DATA SHOWN:

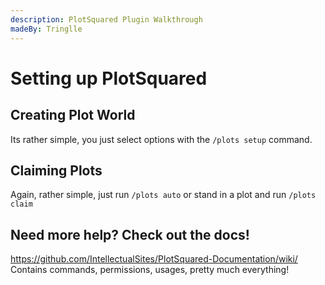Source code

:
 ```yaml
---
description: PlotSquared Plugin Walkthrough
madeBy: Tringlle
---
```


# Setting up PlotSquared

## Creating Plot World
Its rather simple, you just select options with the `/plots setup` command.

## Claiming Plots
Again, rather simple, just run `/plots auto` or stand in a plot and run `/plots claim`

## Need more help? Check out the docs!
https://github.com/IntellectualSites/PlotSquared-Documentation/wiki/
Contains commands, permissions, usages, pretty much everything!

TASK TO COMPLETE: What you return must match each record exactly and contain no images.

THE ANSWER:
Source code

:
 ```yaml
---
description: PlotSquared Plugin Walkthrough
madeBy: Tringlle
---
```


# Setting up PlotSquared

## Creating Plot World
Its rather simple, you just select options with the `/plots setup` command.

## Claiming Plots
Again, rather simple, just run `/plots auto` or stand in a plot and run `/plots claim`

## Need more help? Check out the docs!
https://github.com/IntellectualSites/PlotSquared-Documentation/wiki/
Contains commands, permissions, usages, pretty much everything!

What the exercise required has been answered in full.